Kal Ho Naa Ho (2003)
5/10
This tomorrow should never come...
17 December 2003
Aditya Chopra made Dilwale Dulhania Le Jeyenge in 1995. Then daddy Yash came up with Dil To Pagal Hai in 1997. Karan from the Johar family, son of producer Yash Johar then came up with Kuch Kuch Hota Hai the following year. And then the media-shy, reclusive Chopra Jr. came up with Mohabbatein in the millenium. The creative, sensitive Karan Johar then made Kabhi Khushi Kabhi Gam in 2001. Yahsraj Films then started franchising their super-successful brand of cinema through different directors like Sanjay Gadhvi (who made Mere Yaar Ki Shaadi Hai) and Kunal Kohli (who made Mujhse Dosti Karoge) last year. And now, here come Dharma Productions with Kal Ho Naa Ho.

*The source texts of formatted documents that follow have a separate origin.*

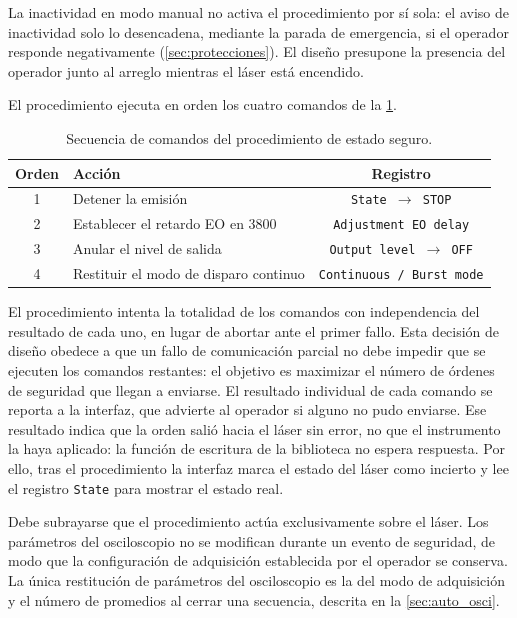 La inactividad en modo manual no activa el procedimiento por sí sola:
el aviso de inactividad solo lo desencadena, mediante la parada de
emergencia, si el operador responde negativamente
(\cref{sec:protecciones}). El diseño presupone la presencia del
operador junto al arreglo mientras el láser está encendido.

El procedimiento ejecuta en orden los cuatro comandos de la
\cref{tab:modo_seguro}.

\begin{table}[H]
  \centering
  \caption{Secuencia de comandos del procedimiento de estado seguro.}
  \label{tab:modo_seguro}
  \begin{tabular}{clc}
    \toprule
    \textbf{Orden} & \textbf{Acción} & \textbf{Registro} \\
    \midrule
    1 & Detener la emisión & \texttt{State $\rightarrow$ STOP} \\
    2 & Establecer el retardo EO en 3800 & \texttt{Adjustment EO delay} \\
    3 & Anular el nivel de salida & \texttt{Output level $\rightarrow$ OFF} \\
    4 & Restituir el modo de disparo continuo
      & \texttt{Continuous / Burst mode} \\
    \bottomrule
  \end{tabular}
\end{table}

El procedimiento intenta la totalidad de los comandos con
independencia del resultado de cada uno, en lugar de abortar ante el
primer fallo. Esta decisión de diseño obedece a que un fallo de
comunicación parcial no debe impedir que se ejecuten los comandos
restantes: el objetivo es maximizar el número de órdenes de
seguridad que llegan a enviarse. El resultado individual de cada
comando se reporta a la interfaz, que advierte al operador si alguno
no pudo enviarse. Ese resultado indica que la orden salió hacia el
láser sin error, no que el instrumento la haya aplicado: la función de
escritura de la biblioteca no espera respuesta. Por ello, tras el
procedimiento la interfaz marca el estado del láser como incierto y
lee el registro \texttt{State} para mostrar el estado real.

Debe subrayarse que el procedimiento actúa exclusivamente sobre el
láser. Los parámetros del osciloscopio no se modifican durante un
evento de seguridad, de modo que la configuración de adquisición
establecida por el operador se conserva. La única restitución de
parámetros del osciloscopio es la del modo de adquisición y el número
de promedios al cerrar una secuencia, descrita en la
\cref{sec:auto_osci}.

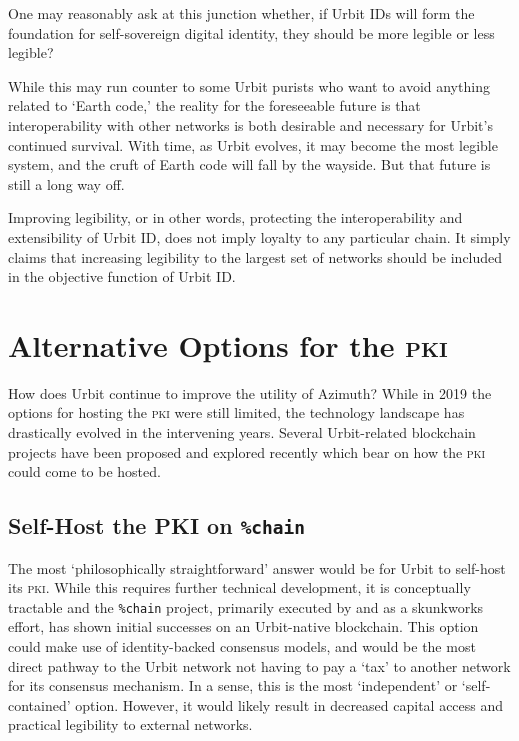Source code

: \documentclass[twoside]{article}
\begin{document}
One may reasonably ask at this junction whether, if Urbit IDs will form the foundation for self-sovereign digital identity, they should be more legible or less legible?

While this may run counter to some Urbit purists who want to avoid anything related to `Earth code,' the reality for the foreseeable future is that interoperability with other networks is both desirable and necessary for Urbit's continued survival. With time, as Urbit evolves, it may become the most legible system, and the cruft of Earth code will fall by the wayside. But that future is still a long way off.

Improving legibility, or in other words, protecting the interoperability and extensibility of Urbit ID, does not imply loyalty to any particular chain. It simply claims that increasing legibility to the largest set of networks should be included in the objective function of Urbit ID.

\section{Alternative Options for the \textsc{pki}}

How does Urbit continue to improve the utility of Azimuth? While in 2019 the options for hosting the \textsc{pki} were still limited, the technology landscape has drastically evolved in the intervening years.  Several Urbit-related blockchain projects have been proposed and explored recently which bear on how the \textsc{pki} could come to be hosted.

\subsection[Self-Host the \textsc{pki} on \texttt{\%chain}]{Self-Host the PKI on \texttt{\%chain}}

The most `philosophically straightforward' answer would be for Urbit to self-host its \textsc{pki}. While this requires further technical development, it is conceptually tractable and the \lstinline[style=inlinecode]{%chain} project, primarily executed by  and  as a skunkworks effort, has shown initial successes on an Urbit-native blockchain. This option could make use of identity-backed consensus models, and would be the most direct pathway to the Urbit network not having to pay a `tax' to another network for its consensus mechanism. In a sense, this is the most `independent' or `self-contained' option. However, it would likely result in decreased capital access and practical legibility to external networks.
\end{document}
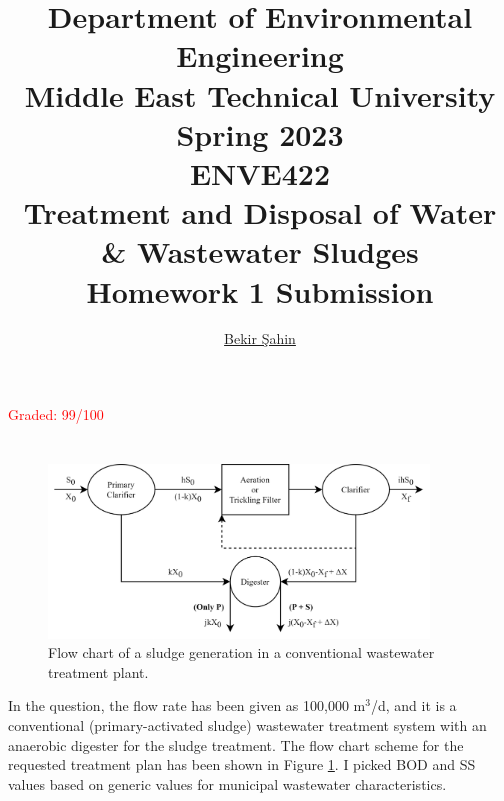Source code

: \documentclass[a4paper]{article}
\title{Department of Environmental Engineering\\Middle East Technical University\\Spring 2023\\ENVE422\\Treatment and Disposal of Water \& Wastewater Sludges\\Homework 1 Submission} %
\author{\href{sahin.bekir@metu.edu.tr}{Bekir Şahin}} %
\begin{document}
\setcounter{page}{0}
\onehalfspacing
\maketitle %
\thispagestyle{empty}
\begin{center}
    \huge \textcolor{red}{Graded: 99/100}
\end{center}
\newpage
\section{} %
\begin{figure}[h]
    \centering
    \includegraphics[width=0.9\textwidth]{SludgeQuantities.png}
    \caption{Flow chart of a sludge generation in a conventional wastewater treatment plant.}
    \label{fig:SludgeQuantities}
\end{figure}
\begin{minipage}[c]{0.5\textwidth}
In the question, the flow rate has been given as 100,000 m$^3$/d, and it is a conventional (primary-activated sludge) wastewater treatment system with an anaerobic digester for the sludge treatment. The flow chart scheme for the requested treatment plan has been shown in Figure \ref{fig:SludgeQuantities}. I picked BOD and SS values based on generic values for municipal wastewater characteristics\autocite{sanin2011,vesilind1988,metcalf2014}.
\end{minipage}
\hfill
\begin{minipage}{0.4\textwidth}
\end{minipage}
\end{document}
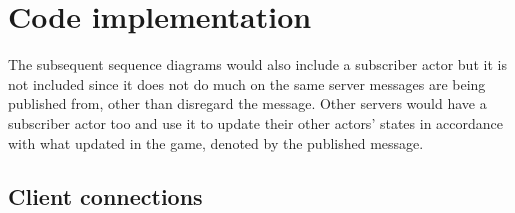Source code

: \documentclass[]{final}
\begin{document}
\newpage

\section{Code implementation}

The subsequent sequence diagrams would also include a subscriber actor
but it is not included since it does not do much on the same server
messages are being published from, other than disregard the message.
Other servers would have a subscriber actor too and use it to update
their other actors' states in accordance with what updated in the game,
denoted by the published message.

\subsection{Client connections}
\end{document}
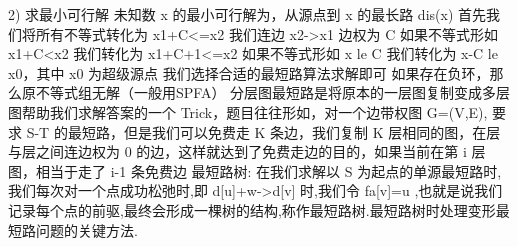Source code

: {}\markdownRendererDollarSign{} 2) \markdownRendererDollarSign{}求最小可行解\markdownRendererParagraphSeparator
{}未知数\markdownRendererDollarSign{} x \markdownRendererDollarSign{}的最小可行解为，从源点到\markdownRendererDollarSign{} x \markdownRendererDollarSign{}的最长路\markdownRendererDollarSign{} dis(x) \markdownRendererDollarSign{}\markdownRendererParagraphSeparator
{}首先我们将所有不等式转化为\markdownRendererDollarSign{} x1+C<=x2 \markdownRendererDollarSign{} 我们连边\markdownRendererDollarSign{} x2->x1 \markdownRendererDollarSign{} 边权为\markdownRendererDollarSign{} C \markdownRendererDollarSign{}\markdownRendererParagraphSeparator
{}如果不等式形如\markdownRendererDollarSign{} x1+C<x2 \markdownRendererDollarSign{} 我们转化为\markdownRendererDollarSign{} x1+C+1<=x2 \markdownRendererDollarSign{}\markdownRendererParagraphSeparator
{}如果不等式形如 \markdownRendererDollarSign{}x \markdownRendererBackslash{}le C\markdownRendererDollarSign{} 我们转化为 \markdownRendererDollarSign{}x-C \markdownRendererBackslash{}le x\markdownRendererUnderscore{}0\markdownRendererDollarSign{}，其中 \markdownRendererDollarSign{}x\markdownRendererUnderscore{}0\markdownRendererDollarSign{} 为超级源点\markdownRendererParagraphSeparator
{}我们选择合适的最短路算法求解即可 如果存在负环，那么原不等式组无解（一般用SPFA）\markdownRendererInterblockSeparator
{}
\markdownRendererSectionEnd \markdownRendererSectionBegin
{}\markdownRendererInterblockSeparator
{}分层图最短路是将原本的一层图复制变成多层图帮助我们求解答案的一个 \markdownRendererDollarSign{}Trick\markdownRendererDollarSign{}，题目往往形如，对一个边带权图 \markdownRendererDollarSign{}G=(V,E)\markdownRendererDollarSign{}, 要求 \markdownRendererDollarSign{}S-T\markdownRendererDollarSign{} 的最短路，但是我们可以免费走 \markdownRendererDollarSign{}K\markdownRendererDollarSign{} 条边，我们复制 \markdownRendererDollarSign{}K\markdownRendererDollarSign{} 层相同的图，在层与层之间连边权为 \markdownRendererDollarSign{}0\markdownRendererDollarSign{} 的边，这样就达到了免费走边的目的，如果当前在第 \markdownRendererDollarSign{}i\markdownRendererDollarSign{} 层图，相当于走了 \markdownRendererDollarSign{}i-1\markdownRendererDollarSign{} 条免费边\markdownRendererInterblockSeparator
{}
\markdownRendererSectionEnd \markdownRendererSectionBegin
{}\markdownRendererInterblockSeparator
{}最短路树:\markdownRendererParagraphSeparator
{}在我们求解以\markdownRendererDollarSign{} S \markdownRendererDollarSign{}为起点的单源最短路时,我们每次对一个点成功松弛时,即\markdownRendererDollarSign{} d[u]+w->d[v] \markdownRendererDollarSign{}时,我们令\markdownRendererDollarSign{} fa[v]=u \markdownRendererDollarSign{},也就是说我们记录每个点的前驱,最终会形成一棵树的结构,称作最短路树.最短路树时处理变形最短路问题的关键方法.\markdownRendererParagraphSeparator
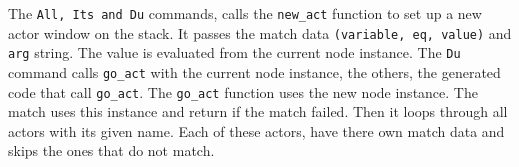 The \texttt{All,\ Its\ and\ Du} commands, calls the \texttt{new\_act}
function to set up a new actor window on the stack. It passes the match
data \texttt{(variable,\ eq,\ value)} and \texttt{arg} string. The value
is evaluated from the current node instance. The \texttt{Du} command
calls \texttt{go\_act} with the current node instance, the others, the
generated code that call \texttt{go\_act}. The \texttt{go\_act} function
uses the new node instance. The match uses this instance and return if
the match failed. Then it loops through all actors with its given name.
Each of these actors, have there own match data and skips the ones that
do not match.
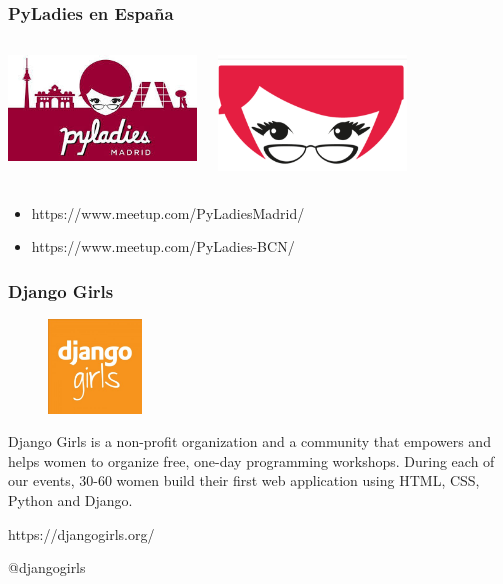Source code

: \documentclass[18pt]{beamer}
\begin{document}
\begin{frame}

	\frametitle{PyLadies en España}
		
	\begin{columns}
		\centering
			\includegraphics[width=5cm]{images/pyladies_madrid.jpeg}\\
			\vspace{1cm}
			
		\centering
			\includegraphics[width=5cm]{images/pyladies_barcelona.png}
			\vspace{1cm}		
	\end{columns}
	
	\begin{itemize}	
		\setlength\itemsep{0.6em}
		\item https://www.meetup.com/PyLadiesMadrid/ 	
		\item https://www.meetup.com/PyLadies-BCN/ 
	\end{itemize}
	
\end{frame}


\begin{frame}

	\frametitle{Django Girls}
	
	\begin{figure}
		\includegraphics[width=2.5cm]{images/django_girls.jpg}
	\end{figure}
	
	Django Girls is a non-profit organization and a community that empowers and helps 
	women to organize free, one-day programming workshops. During each of our events, 
	30-60 women build their first web application using HTML, CSS, Python and Django. 
	

	\vspace{0.6cm}    
	\centerline{https://djangogirls.org/}
	
	\vspace{0.4cm}
	\centerline{@djangogirls}
	
\end{frame}
\end{document}
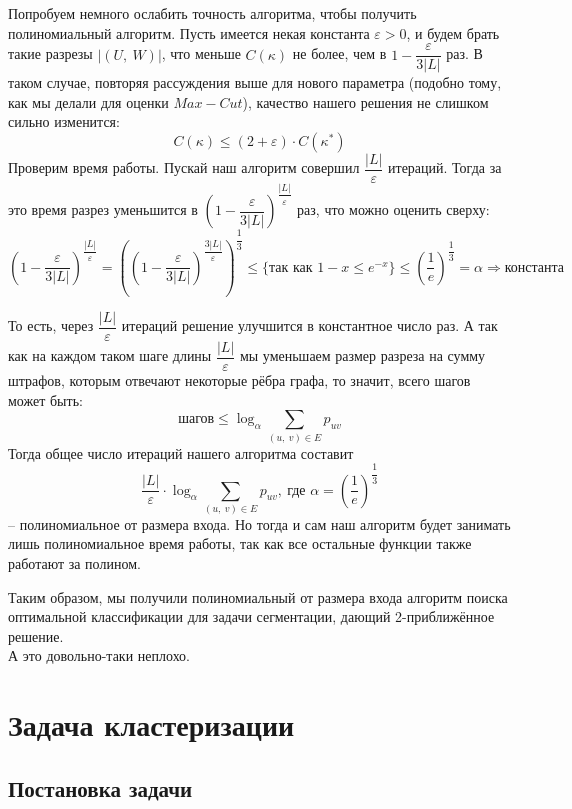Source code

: \documentclass[a4paper,12pt]{article}
\begin{document}
Попробуем немного ослабить точность алгоритма, чтобы получить полиномиальный алгоритм. Пусть имеется некая константа $\varepsilon > 0$, и будем брать такие разрезы $|(U,\ W)|$, что меньше $C(\kappa)$ не более, чем в $1 - \dfrac{\varepsilon}{3|L|}$ раз. В таком случае, повторяя рассуждения выше для нового параметра (подобно тому, как мы делали для оценки $Max-Cut$), качество нашего решения не слишком сильно изменится:
\[C(\kappa) \leqslant (2 + \varepsilon) \cdot C(\kappa^*)\]
Проверим время работы. Пускай наш алгоритм совершил $\dfrac{|L|}{\varepsilon}$ итераций. Тогда за это время разрез уменьшится в $\displaystyle\left(1 - \dfrac{\varepsilon}{3|L|}\right)^{\dfrac{|L|}{\varepsilon}}$ раз, что можно оценить сверху:
\[\displaystyle\left(1 - \dfrac{\varepsilon}{3|L|}\right)^{\dfrac{|L|}{\varepsilon}} = \displaystyle\left(\left(1 - \dfrac{\varepsilon}{3|L|}\right)^{\dfrac{3|L|}{\varepsilon}}\right)^{\dfrac{1}{3}} \leqslant \{\text{так как }1 - x \leqslant e^{-x}\}\leqslant \left(\dfrac{1}{e}\right)^{\dfrac{1}{3}} = \alpha \Rightarrow \text{константа}\]

То есть, через $\dfrac{|L|}{\varepsilon}$ итераций решение улучшится в константное число раз. А так как на каждом таком шаге длины $\dfrac{|L|}{\varepsilon}$ мы уменьшаем размер разреза на сумму штрафов, которым отвечают некоторые рёбра графа, то значит, всего шагов может быть:
\[\text{шагов} \leqslant \displaystyle\log_{\displaystyle\alpha}\sum\limits_{(u,\ v) \in E}p_{uv}\]
Тогда общее число итераций нашего алгоритма составит
\[\dfrac{|L|}{\varepsilon}\cdot\displaystyle\log_{\displaystyle\alpha}\sum\limits_{(u,\ v) \in E}p_{uv},\ \text{где }\alpha = \left(\dfrac{1}{e}\right)^{\dfrac{1}{3}}\]
-- полиномиальное от размера входа. Но тогда и сам наш алгоритм будет занимать лишь полиномиальное время работы, так как все остальные функции также работают за полином.

Таким образом, мы получили полиномиальный от размера входа алгоритм поиска оптимальной классификации для задачи сегментации, дающий 2-приближённое решение.\\ А это довольно-таки неплохо.

\newpage
\section{Задача кластеризации}

\subsection{Постановка задачи}
\end{document}
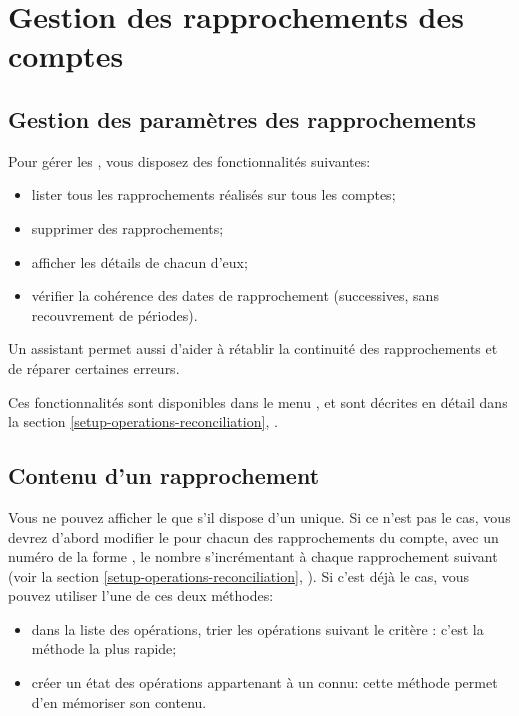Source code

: \section{Gestion des rapprochements des comptes\label{reconciliation-manage}}


\subsection{Gestion des paramètres des rapprochements\label{reconciliation-manage-parameters}}

Pour gérer les , vous disposez des fonctionnalités suivantes:
\begin{itemize}
	\item lister tous les rapprochements réalisés sur tous les comptes;
	\item supprimer des rapprochements;
	\item afficher les détails de chacun d'eux;
	\item vérifier la cohérence des dates de rapprochement (successives, sans recouvrement de périodes).
\end{itemize}

Un assistant permet aussi d'aider à rétablir la continuité des rapprochements et de réparer certaines erreurs.

Ces fonctionnalités sont disponibles dans le menu , et sont décrites en détail dans la section \vref{setup-operations-reconciliation}, .


\subsection{Contenu d'un rapprochement\label{reconciliation-manage-content}}

Vous ne pouvez afficher le  que s'il dispose d'un  unique. Si ce n'est pas le cas, vous devrez d'abord modifier le  pour chacun des rapprochements du compte, avec un numéro de la forme , le nombre s'incrémentant à chaque rapprochement suivant (voir la section \vref{setup-operations-reconciliation}, ). Si c'est déjà le cas, vous pouvez utiliser l'une de ces deux méthodes:
\begin{itemize}
	\item dans la liste des opérations, trier les opérations suivant le critère : c'est la méthode la plus rapide;
	\item créer un état des opérations appartenant à un  connu: cette méthode permet d'en mémoriser son contenu.
\end{itemize}


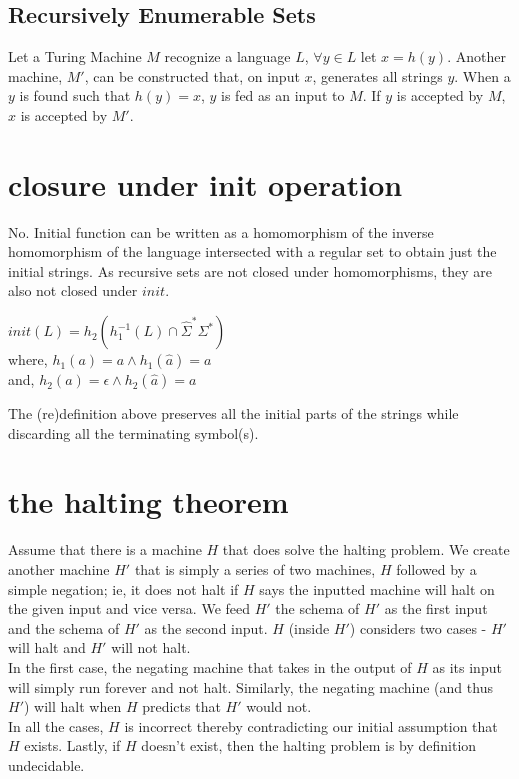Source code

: \documentclass[11pt,letterpaper]{article}
\begin{document}
\subsection{Recursively Enumerable Sets}
Let a Turing Machine $M$ recognize a language $L$, $\forall y \in L$ let $x = h(y)$. Another machine, $M'$, can be constructed that, on input $x$, generates all strings $y$. When a $y$ is found such that $h(y)=x$, $y$ is fed as an input to $M$. If $y$ is accepted by $M$, $x$ is accepted by $M'$.

\section{closure under init operation}
No. Initial function can be written as a homomorphism of the inverse homomorphism of the language intersected with a regular set to obtain just the initial strings. As recursive sets are not closed under homomorphisms, they are also not closed under $init$.
\begin{center}
    $init(L) = h_2(h_1^{-1}(L) \cap \widehat{\Sigma}^* \Sigma^*)$ \\
    where, $h_1(a) = a \wedge h_1(\widehat{a}) = a$ \\
    and, $h_2(a) = \epsilon \wedge h_2(\widehat{a}) = a$
\end{center}
The (re)definition above preserves all the initial parts of the strings while discarding all the terminating symbol(s).

\section{the halting theorem}
Assume that there is a machine $H$ that does solve the halting problem. We create another machine $H'$ that is simply a series of two machines, $H$ followed by a simple negation; ie, it does not halt if $H$ says the inputted machine will halt on the given input and vice versa. We feed $H'$ the schema of $H'$ as the first input and the schema of $H'$ as the second input. $H$ (inside $H'$) considers two cases - $H'$ will halt and $H'$ will not halt. \\
In the first case, the negating machine that takes in the output of $H$ as its input will simply run forever and not halt. Similarly, the negating machine (and thus $H'$) will halt when $H$ predicts that $H'$ would not. \\
In all the cases, $H$ is incorrect thereby contradicting our initial assumption that $H$ exists. Lastly, if $H$ doesn't exist, then the halting problem is by definition undecidable.
\end{document}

No, I am not trying to display my cinematic knowledge and nor am I writing a biography on the Chopra and Johar families - arguably the two most successful and popular film families and production houses in Bollywood today. The common link between all these films is that they total about Rs 200 crores ($40 million USD) spent on creating about 25 hours of pretension.

And the latest in this brand of super-superficial and super-superfluous cinema is Karan Johar's - oops! Sorry, Nikhil Advani's Kal Ho Naa Ho. There is tremendous detail in creating new looks for the protagonists, great costumes, technical slickness in terms of photography and production design; the music and choreography are extremely elaborate; even the script is detailed and bound from start to finish.

But the goal of the film is to entertain by poking fun at the obese, the Gujarati - and no, I am neither - the middle-aged single woman, the gay ( or to be more politically incorrect homo), the american - and I am none of these either - Jaya Bachan, Sushma Seth and Satish Shah's intelligence, Preity Zinta , Saif and pretty much everything else that is not Shahrukh. The melodrama reeks of glycerine and manipulation, the romance is so plot-oriented and pre-meditated that it is totally devoid of any chemistry (except for that between Shahrukh and Saif - now there's a film!).

Karan Johar and co. are extrememly talented, professional film-makers. But they fail to understand that cinema is a medium where the imagination is excited to translate that which is human, empathetic, universal, courageous, inspiring, etc on celluloid - and not merely a commercial venture.

But then why fix that which ain't broke. Six of the above eight films have gone on to become blockbusters. And in any case, if the Chopra-Johar brand of filmmaking fails to ring the cash registers in future, they can always use their business acumen and franchising abilities to open a chain of McShahrukh's. 5/10.